> _Task_
Lines with "Mathematics": copy each one from the listing below.
+++ Data provided
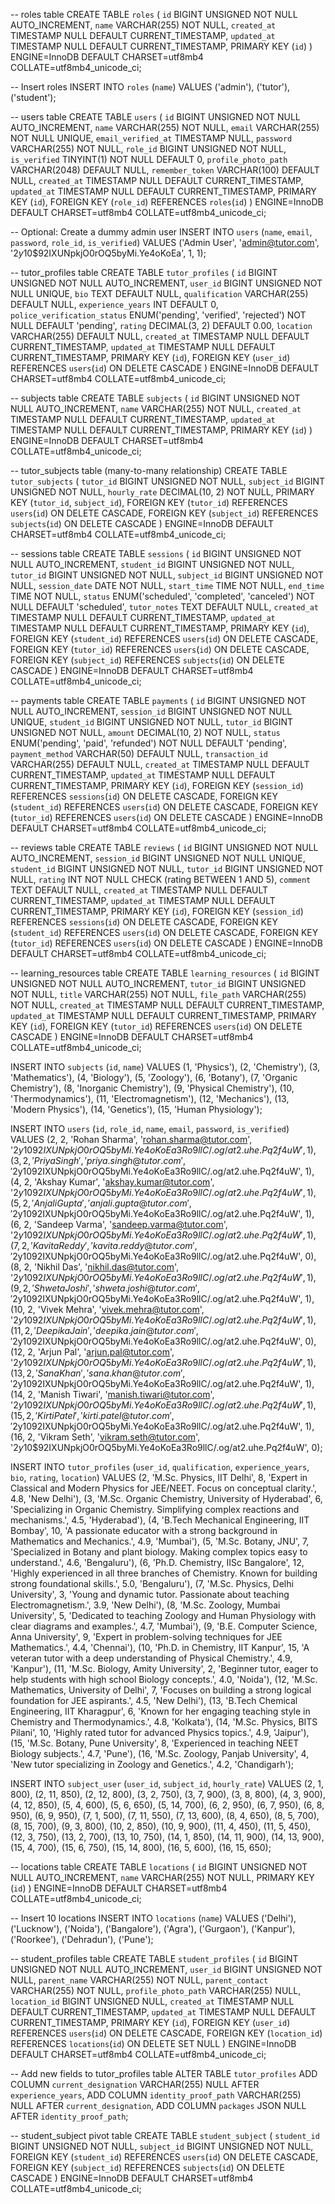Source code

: -- roles table
CREATE TABLE `roles` (
  `id` BIGINT UNSIGNED NOT NULL AUTO_INCREMENT,
  `name` VARCHAR(255) NOT NULL,
  `created_at` TIMESTAMP NULL DEFAULT CURRENT_TIMESTAMP,
  `updated_at` TIMESTAMP NULL DEFAULT CURRENT_TIMESTAMP,
  PRIMARY KEY (`id`)
) ENGINE=InnoDB DEFAULT CHARSET=utf8mb4 COLLATE=utf8mb4_unicode_ci;

-- Insert roles
INSERT INTO `roles` (`name`) VALUES
('admin'),
('tutor'),
('student');

-- users table
CREATE TABLE `users` (
  `id` BIGINT UNSIGNED NOT NULL AUTO_INCREMENT,
  `name` VARCHAR(255) NOT NULL,
  `email` VARCHAR(255) NOT NULL UNIQUE,
  `email_verified_at` TIMESTAMP NULL,
  `password` VARCHAR(255) NOT NULL,
  `role_id` BIGINT UNSIGNED NOT NULL,
  `is_verified` TINYINT(1) NOT NULL DEFAULT 0,
  `profile_photo_path` VARCHAR(2048) DEFAULT NULL,
  `remember_token` VARCHAR(100) DEFAULT NULL,
  `created_at` TIMESTAMP NULL DEFAULT CURRENT_TIMESTAMP,
  `updated_at` TIMESTAMP NULL DEFAULT CURRENT_TIMESTAMP,
  PRIMARY KEY (`id`),
  FOREIGN KEY (`role_id`) REFERENCES `roles`(`id`)
) ENGINE=InnoDB DEFAULT CHARSET=utf8mb4 COLLATE=utf8mb4_unicode_ci;

-- Optional: Create a dummy admin user
INSERT INTO `users` (`name`, `email`, `password`, `role_id`, `is_verified`) VALUES
('Admin User', 'admin@tutor.com', '$2y$10$92IXUNpkjO0rOQ5byMi.Ye4oKoEa', 1, 1);


-- tutor_profiles table
CREATE TABLE `tutor_profiles` (
  `id` BIGINT UNSIGNED NOT NULL AUTO_INCREMENT,
  `user_id` BIGINT UNSIGNED NOT NULL UNIQUE,
  `bio` TEXT DEFAULT NULL,
  `qualification` VARCHAR(255) DEFAULT NULL,
  `experience_years` INT DEFAULT 0,
  `police_verification_status` ENUM('pending', 'verified', 'rejected') NOT NULL DEFAULT 'pending',
  `rating` DECIMAL(3, 2) DEFAULT 0.00,
  `location` VARCHAR(255) DEFAULT NULL,
  `created_at` TIMESTAMP NULL DEFAULT CURRENT_TIMESTAMP,
  `updated_at` TIMESTAMP NULL DEFAULT CURRENT_TIMESTAMP,
  PRIMARY KEY (`id`),
  FOREIGN KEY (`user_id`) REFERENCES `users`(`id`) ON DELETE CASCADE
) ENGINE=InnoDB DEFAULT CHARSET=utf8mb4 COLLATE=utf8mb4_unicode_ci;



-- subjects table
CREATE TABLE `subjects` (
  `id` BIGINT UNSIGNED NOT NULL AUTO_INCREMENT,
  `name` VARCHAR(255) NOT NULL,
  `created_at` TIMESTAMP NULL DEFAULT CURRENT_TIMESTAMP,
  `updated_at` TIMESTAMP NULL DEFAULT CURRENT_TIMESTAMP,
  PRIMARY KEY (`id`)
) ENGINE=InnoDB DEFAULT CHARSET=utf8mb4 COLLATE=utf8mb4_unicode_ci;

-- tutor_subjects table (many-to-many relationship)
CREATE TABLE `tutor_subjects` (
  `tutor_id` BIGINT UNSIGNED NOT NULL,
  `subject_id` BIGINT UNSIGNED NOT NULL,
  `hourly_rate` DECIMAL(10, 2) NOT NULL,
  PRIMARY KEY (`tutor_id`, `subject_id`),
  FOREIGN KEY (`tutor_id`) REFERENCES `users`(`id`) ON DELETE CASCADE,
  FOREIGN KEY (`subject_id`) REFERENCES `subjects`(`id`) ON DELETE CASCADE
) ENGINE=InnoDB DEFAULT CHARSET=utf8mb4 COLLATE=utf8mb4_unicode_ci;



-- sessions table
CREATE TABLE `sessions` (
  `id` BIGINT UNSIGNED NOT NULL AUTO_INCREMENT,
  `student_id` BIGINT UNSIGNED NOT NULL,
  `tutor_id` BIGINT UNSIGNED NOT NULL,
  `subject_id` BIGINT UNSIGNED NOT NULL,
  `session_date` DATE NOT NULL,
  `start_time` TIME NOT NULL,
  `end_time` TIME NOT NULL,
  `status` ENUM('scheduled', 'completed', 'canceled') NOT NULL DEFAULT 'scheduled',
  `tutor_notes` TEXT DEFAULT NULL,
  `created_at` TIMESTAMP NULL DEFAULT CURRENT_TIMESTAMP,
  `updated_at` TIMESTAMP NULL DEFAULT CURRENT_TIMESTAMP,
  PRIMARY KEY (`id`),
  FOREIGN KEY (`student_id`) REFERENCES `users`(`id`) ON DELETE CASCADE,
  FOREIGN KEY (`tutor_id`) REFERENCES `users`(`id`) ON DELETE CASCADE,
  FOREIGN KEY (`subject_id`) REFERENCES `subjects`(`id`) ON DELETE CASCADE
) ENGINE=InnoDB DEFAULT CHARSET=utf8mb4 COLLATE=utf8mb4_unicode_ci;

-- payments table
CREATE TABLE `payments` (
  `id` BIGINT UNSIGNED NOT NULL AUTO_INCREMENT,
  `session_id` BIGINT UNSIGNED NOT NULL UNIQUE,
  `student_id` BIGINT UNSIGNED NOT NULL,
  `tutor_id` BIGINT UNSIGNED NOT NULL,
  `amount` DECIMAL(10, 2) NOT NULL,
  `status` ENUM('pending', 'paid', 'refunded') NOT NULL DEFAULT 'pending',
  `payment_method` VARCHAR(50) DEFAULT NULL,
  `transaction_id` VARCHAR(255) DEFAULT NULL,
  `created_at` TIMESTAMP NULL DEFAULT CURRENT_TIMESTAMP,
  `updated_at` TIMESTAMP NULL DEFAULT CURRENT_TIMESTAMP,
  PRIMARY KEY (`id`),
  FOREIGN KEY (`session_id`) REFERENCES `sessions`(`id`) ON DELETE CASCADE,
  FOREIGN KEY (`student_id`) REFERENCES `users`(`id`) ON DELETE CASCADE,
  FOREIGN KEY (`tutor_id`) REFERENCES `users`(`id`) ON DELETE CASCADE
) ENGINE=InnoDB DEFAULT CHARSET=utf8mb4 COLLATE=utf8mb4_unicode_ci;

-- reviews table
CREATE TABLE `reviews` (
  `id` BIGINT UNSIGNED NOT NULL AUTO_INCREMENT,
  `session_id` BIGINT UNSIGNED NOT NULL UNIQUE,
  `student_id` BIGINT UNSIGNED NOT NULL,
  `tutor_id` BIGINT UNSIGNED NOT NULL,
  `rating` INT NOT NULL CHECK (rating BETWEEN 1 AND 5),
  `comment` TEXT DEFAULT NULL,
  `created_at` TIMESTAMP NULL DEFAULT CURRENT_TIMESTAMP,
  `updated_at` TIMESTAMP NULL DEFAULT CURRENT_TIMESTAMP,
  PRIMARY KEY (`id`),
  FOREIGN KEY (`session_id`) REFERENCES `sessions`(`id`) ON DELETE CASCADE,
  FOREIGN KEY (`student_id`) REFERENCES `users`(`id`) ON DELETE CASCADE,
  FOREIGN KEY (`tutor_id`) REFERENCES `users`(`id`) ON DELETE CASCADE
) ENGINE=InnoDB DEFAULT CHARSET=utf8mb4 COLLATE=utf8mb4_unicode_ci;

-- learning_resources table
CREATE TABLE `learning_resources` (
  `id` BIGINT UNSIGNED NOT NULL AUTO_INCREMENT,
  `tutor_id` BIGINT UNSIGNED NOT NULL,
  `title` VARCHAR(255) NOT NULL,
  `file_path` VARCHAR(255) NOT NULL,
  `created_at` TIMESTAMP NULL DEFAULT CURRENT_TIMESTAMP,
  `updated_at` TIMESTAMP NULL DEFAULT CURRENT_TIMESTAMP,
  PRIMARY KEY (`id`),
  FOREIGN KEY (`tutor_id`) REFERENCES `users`(`id`) ON DELETE CASCADE
) ENGINE=InnoDB DEFAULT CHARSET=utf8mb4 COLLATE=utf8mb4_unicode_ci;


INSERT INTO `subjects` (`id`, `name`) VALUES
(1, 'Physics'),
(2, 'Chemistry'),
(3, 'Mathematics'),
(4, 'Biology'),
(5, 'Zoology'),
(6, 'Botany'),
(7, 'Organic Chemistry'),
(8, 'Inorganic Chemistry'),
(9, 'Physical Chemistry'),
(10, 'Thermodynamics'),
(11, 'Electromagnetism'),
(12, 'Mechanics'),
(13, 'Modern Physics'),
(14, 'Genetics'),
(15, 'Human Physiology');

INSERT INTO `users` (`id`, `role_id`, `name`, `email`, `password`, `is_verified`) VALUES
(2, 2, 'Rohan Sharma', 'rohan.sharma@tutor.com', '$2y$10$92IXUNpkjO0rOQ5byMi.Ye4oKoEa3Ro9llC/.og/at2.uhe.Pq2f4uW', 1),
(3, 2, 'Priya Singh', 'priya.singh@tutor.com', '$2y$10$92IXUNpkjO0rOQ5byMi.Ye4oKoEa3Ro9llC/.og/at2.uhe.Pq2f4uW', 1),
(4, 2, 'Akshay Kumar', 'akshay.kumar@tutor.com', '$2y$10$92IXUNpkjO0rOQ5byMi.Ye4oKoEa3Ro9llC/.og/at2.uhe.Pq2f4uW', 1),
(5, 2, 'Anjali Gupta', 'anjali.gupta@tutor.com', '$2y$10$92IXUNpkjO0rOQ5byMi.Ye4oKoEa3Ro9llC/.og/at2.uhe.Pq2f4uW', 1),
(6, 2, 'Sandeep Varma', 'sandeep.varma@tutor.com', '$2y$10$92IXUNpkjO0rOQ5byMi.Ye4oKoEa3Ro9llC/.og/at2.uhe.Pq2f4uW', 1),
(7, 2, 'Kavita Reddy', 'kavita.reddy@tutor.com', '$2y$10$92IXUNpkjO0rOQ5byMi.Ye4oKoEa3Ro9llC/.og/at2.uhe.Pq2f4uW', 0),
(8, 2, 'Nikhil Das', 'nikhil.das@tutor.com', '$2y$10$92IXUNpkjO0rOQ5byMi.Ye4oKoEa3Ro9llC/.og/at2.uhe.Pq2f4uW', 1),
(9, 2, 'Shweta Joshi', 'shweta.joshi@tutor.com', '$2y$10$92IXUNpkjO0rOQ5byMi.Ye4oKoEa3Ro9llC/.og/at2.uhe.Pq2f4uW', 1),
(10, 2, 'Vivek Mehra', 'vivek.mehra@tutor.com', '$2y$10$92IXUNpkjO0rOQ5byMi.Ye4oKoEa3Ro9llC/.og/at2.uhe.Pq2f4uW', 1),
(11, 2, 'Deepika Jain', 'deepika.jain@tutor.com', '$2y$10$92IXUNpkjO0rOQ5byMi.Ye4oKoEa3Ro9llC/.og/at2.uhe.Pq2f4uW', 0),
(12, 2, 'Arjun Pal', 'arjun.pal@tutor.com', '$2y$10$92IXUNpkjO0rOQ5byMi.Ye4oKoEa3Ro9llC/.og/at2.uhe.Pq2f4uW', 1),
(13, 2, 'Sana Khan', 'sana.khan@tutor.com', '$2y$10$92IXUNpkjO0rOQ5byMi.Ye4oKoEa3Ro9llC/.og/at2.uhe.Pq2f4uW', 1),
(14, 2, 'Manish Tiwari', 'manish.tiwari@tutor.com', '$2y$10$92IXUNpkjO0rOQ5byMi.Ye4oKoEa3Ro9llC/.og/at2.uhe.Pq2f4uW', 1),
(15, 2, 'Kirti Patel', 'kirti.patel@tutor.com', '$2y$10$92IXUNpkjO0rOQ5byMi.Ye4oKoEa3Ro9llC/.og/at2.uhe.Pq2f4uW', 1),
(16, 2, 'Vikram Seth', 'vikram.seth@tutor.com', '$2y$10$92IXUNpkjO0rOQ5byMi.Ye4oKoEa3Ro9llC/.og/at2.uhe.Pq2f4uW', 0);


INSERT INTO `tutor_profiles` (`user_id`, `qualification`, `experience_years`, `bio`, `rating`, `location`) VALUES
(2, 'M.Sc. Physics, IIT Delhi', 8, 'Expert in Classical and Modern Physics for JEE/NEET. Focus on conceptual clarity.', 4.8, 'New Delhi'),
(3, 'M.Sc. Organic Chemistry, University of Hyderabad', 6, 'Specializing in Organic Chemistry. Simplifying complex reactions and mechanisms.', 4.5, 'Hyderabad'),
(4, 'B.Tech Mechanical Engineering, IIT Bombay', 10, 'A passionate educator with a strong background in Mathematics and Mechanics.', 4.9, 'Mumbai'),
(5, 'M.Sc. Botany, JNU', 7, 'Specialized in Botany and plant biology. Making complex topics easy to understand.', 4.6, 'Bengaluru'),
(6, 'Ph.D. Chemistry, IISc Bangalore', 12, 'Highly experienced in all three branches of Chemistry. Known for building strong foundational skills.', 5.0, 'Bengaluru'),
(7, 'M.Sc. Physics, Delhi University', 3, 'Young and dynamic tutor. Passionate about teaching Electromagnetism.', 3.9, 'New Delhi'),
(8, 'M.Sc. Zoology, Mumbai University', 5, 'Dedicated to teaching Zoology and Human Physiology with clear diagrams and examples.', 4.7, 'Mumbai'),
(9, 'B.E. Computer Science, Anna University', 9, 'Expert in problem-solving techniques for JEE Mathematics.', 4.4, 'Chennai'),
(10, 'Ph.D. in Chemistry, IIT Kanpur', 15, 'A veteran tutor with a deep understanding of Physical Chemistry.', 4.9, 'Kanpur'),
(11, 'M.Sc. Biology, Amity University', 2, 'Beginner tutor, eager to help students with high school Biology concepts.', 4.0, 'Noida'),
(12, 'M.Sc. Mathematics, University of Delhi', 7, 'Focuses on building a strong logical foundation for JEE aspirants.', 4.5, 'New Delhi'),
(13, 'B.Tech Chemical Engineering, IIT Kharagpur', 6, 'Known for her engaging teaching style in Chemistry and Thermodynamics.', 4.8, 'Kolkata'),
(14, 'M.Sc. Physics, BITS Pilani', 10, 'Highly rated tutor for advanced Physics topics.', 4.9, 'Jaipur'),
(15, 'M.Sc. Botany, Pune University', 8, 'Experienced in teaching NEET Biology subjects.', 4.7, 'Pune'),
(16, 'M.Sc. Zoology, Panjab University', 4, 'New tutor specializing in Zoology and Genetics.', 4.2, 'Chandigarh');

INSERT INTO `subject_user` (`user_id`, `subject_id`, `hourly_rate`) VALUES
(2, 1, 800), (2, 11, 850), (2, 12, 800),
(3, 2, 750), (3, 7, 900), (3, 8, 800),
(4, 3, 900), (4, 12, 850),
(5, 4, 600), (5, 6, 650), (5, 14, 700),
(6, 2, 950), (6, 7, 950), (6, 8, 950), (6, 9, 950),
(7, 1, 500), (7, 11, 550), (7, 13, 600),
(8, 4, 650), (8, 5, 700), (8, 15, 700),
(9, 3, 800),
(10, 2, 850), (10, 9, 900),
(11, 4, 450), (11, 5, 450),
(12, 3, 750),
(13, 2, 700), (13, 10, 750),
(14, 1, 850), (14, 11, 900), (14, 13, 900),
(15, 4, 700), (15, 6, 750), (15, 14, 800),
(16, 5, 600), (16, 15, 650);


-- locations table
CREATE TABLE `locations` (
  `id` BIGINT UNSIGNED NOT NULL AUTO_INCREMENT,
  `name` VARCHAR(255) NOT NULL,
  PRIMARY KEY (`id`)
) ENGINE=InnoDB DEFAULT CHARSET=utf8mb4 COLLATE=utf8mb4_unicode_ci;

-- Insert 10 locations
INSERT INTO `locations` (`name`) VALUES
('Delhi'), ('Lucknow'), ('Noida'), ('Bangalore'), ('Agra'), ('Gurgaon'), ('Kanpur'), ('Roorkee'), ('Dehradun'), ('Pune');

-- student_profiles table
CREATE TABLE `student_profiles` (
  `id` BIGINT UNSIGNED NOT NULL AUTO_INCREMENT,
  `user_id` BIGINT UNSIGNED NOT NULL,
  `parent_name` VARCHAR(255) NOT NULL,
  `parent_contact` VARCHAR(255) NOT NULL,
  `profile_photo_path` VARCHAR(255) NULL,
  `location_id` BIGINT UNSIGNED NULL,
  `created_at` TIMESTAMP NULL DEFAULT CURRENT_TIMESTAMP,
  `updated_at` TIMESTAMP NULL DEFAULT CURRENT_TIMESTAMP,
  PRIMARY KEY (`id`),
  FOREIGN KEY (`user_id`) REFERENCES `users`(`id`) ON DELETE CASCADE,
  FOREIGN KEY (`location_id`) REFERENCES `locations`(`id`) ON DELETE SET NULL
) ENGINE=InnoDB DEFAULT CHARSET=utf8mb4 COLLATE=utf8mb4_unicode_ci;



-- Add new fields to tutor_profiles table
ALTER TABLE `tutor_profiles`
ADD COLUMN `current_designation` VARCHAR(255) NULL AFTER `experience_years`,
ADD COLUMN `identity_proof_path` VARCHAR(255) NULL AFTER `current_designation`,
ADD COLUMN `packages` JSON NULL AFTER `identity_proof_path`;



-- student_subject pivot table
CREATE TABLE `student_subject` (
  `student_id` BIGINT UNSIGNED NOT NULL,
  `subject_id` BIGINT UNSIGNED NOT NULL,
  FOREIGN KEY (`student_id`) REFERENCES `users`(`id`) ON DELETE CASCADE,
  FOREIGN KEY (`subject_id`) REFERENCES `subjects`(`id`) ON DELETE CASCADE
) ENGINE=InnoDB DEFAULT CHARSET=utf8mb4 COLLATE=utf8mb4_unicode_ci;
++++++
> _Task response_
(3, 'Mathematics'),
(4, 'B.Tech Mechanical Engineering, IIT Bombay', 10, 'A passionate educator with a strong background in Mathematics and Mechanics.', 4.9, 'Mumbai'),
(9, 'B.E. Computer Science, Anna University', 9, 'Expert in problem-solving techniques for JEE Mathematics.', 4.4, 'Chennai'),
(12, 'M.Sc. Mathematics, University of Delhi', 7, 'Focuses on building a strong logical foundation for JEE aspirants.', 4.5, 'New Delhi'),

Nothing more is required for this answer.